→ **What this task involves**: Check each line of the records below for the word "youtube" and copy those where it appears.
#### Given records ####
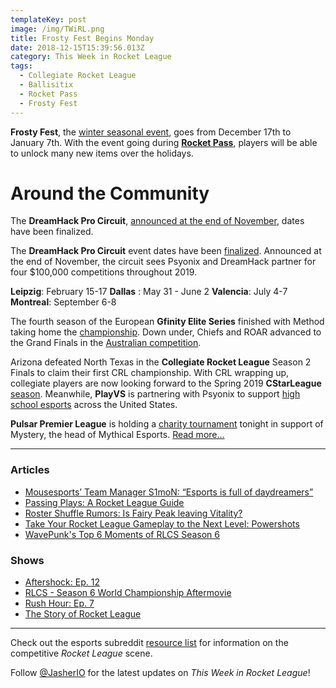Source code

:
 ```yaml
---
templateKey: post
image: /img/TWiRL.png
title: Frosty Fest Begins Monday
date: 2018-12-15T15:39:56.013Z
category: This Week in Rocket League
tags:
  - Collegiate Rocket League
  - Ballisitix
  - Rocket Pass
  - Frosty Fest
---
```

**Frosty Fest**, the [winter seasonal event](https://www.rocketleague.com/news/frosty-fest-2018-begins-december-17/), goes from December 17th to January 7th. With the event going during [**Rocket Pass**](https://www.rocketleague.com/game-info/rocketpass/rocket-pass-2/), players will be able to unlock many new items over the holidays. 

# Around the Community

The **DreamHack Pro Circuit**, [announced at the end of November](https://company.dreamhack.com/2018/11/28/dreamhack-partnership-psyonix-launches-dreamhack-pro-circuit-featuring-4-major-rocket-league-tournaments-2019/), dates have been finalized. 

The **DreamHack Pro Circuit** event dates have been [finalized](https://twitter.com/DreamHackRL/status/1072913976739139585). Announced at the end of November, the circuit sees Psyonix and DreamHack partner for four $100,000 competitions throughout 2019. 

**Leipzig**: February 15-17
**Dallas** : May 31 - June 2 
**Valencia**: July 4-7
**Montreal**: September 6-8

The fourth season of the European **Gfinity Elite Series** finished with Method taking home the [championship](https://liquipedia.net/rocketleague/Gfinity/UK/Elite_Series/Season_4#Playoffs). Down under, Chiefs and ROAR advanced to the Grand Finals in the [Australian competition](https://liquipedia.net/rocketleague/Gfinity/Australia/Elite_Series/Season_2#Playoffs). 

Arizona defeated North Texas in the **Collegiate Rocket League** Season 2 Finals to claim their first CRL championship. With CRL wrapping up, collegiate players are now looking forward to the Spring 2019 **CStarLeague** [season](https://cstarleague.com/rl/news_articles/964). Meanwhile, **PlayVS** is partnering with Psyonix to support [high school esports](https://www.rocketleagueesports.com/news/sign-ups-open-for-high-school-rocket-league-competition-on-playvs/) across the United States. 

**Pulsar Premier League** is holding a [charity tournament](https://twitter.com/PulsarPremier/status/1073698427580674048) tonight in support of Mystery, the head of Mythical Esports. [Read more...](https://www.reddit.com/r/RocketLeagueEsports/comments/a69pyy/charity_tournament_benefiting_mystery_mythical/)

---

### Articles

* [Mousesports’ Team Manager S1moN: “Esports is full of daydreamers”](https://rocketeers.gg/mousesports-team-manager-s1mon-interview-rocket-league/)
* [Passing Plays: A Rocket League Guide](http://dignitas.gg/articles/blogs/rocket-league/13169/passing-plays-a-rocket-league-guide)
* [Roster Shuffle Rumors: Is Fairy Peak leaving Vitality?](https://rocketeers.gg/rocket-league-roster-shuffle-rumors-fairy-peak-vitality/)
* [Take Your Rocket League Gameplay to the Next Level: Powershots](http://dignitas.gg/articles/blogs/rocket-league/13229/take-your-rocket-league-gameplay-to-the-next-level-powershots)
* [WavePunk's Top 6 Moments of RLCS Season 6](https://www.rocketleagueesports.com/news/wavepunks-top-6-moments-of-rlcs-season-6/)

### Shows

* [Aftershock: Ep. 12](https://www.youtube.com/watch?v=ZiNWPjbY-Wc)
* [RLCS - Season 6 World Championship Aftermovie](https://www.youtube.com/watch?v=_EDutH_G1E8)
* [Rush Hour: Ep. 7](https://www.youtube.com/watch?v=NJ53pMcMp-E)
* [The Story of Rocket League](https://www.youtube.com/watch?v=O3NZSIX59AE)

---

Check out the esports subreddit [resource list](https://www.reddit.com/r/RocketLeagueEsports/wiki/links) for information on the competitive *Rocket League* scene.

Follow [@JasherIO](https://twitter.com/JasherIO) for the latest updates on *This Week in Rocket League*!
####
→ **Response below**:
* [Aftershock: Ep. 12](https://www.youtube.com/watch?v=ZiNWPjbY-Wc)
* [RLCS - Season 6 World Championship Aftermovie](https://www.youtube.com/watch?v=_EDutH_G1E8)
* [Rush Hour: Ep. 7](https://www.youtube.com/watch?v=NJ53pMcMp-E)
* [The Story of Rocket League](https://www.youtube.com/watch?v=O3NZSIX59AE)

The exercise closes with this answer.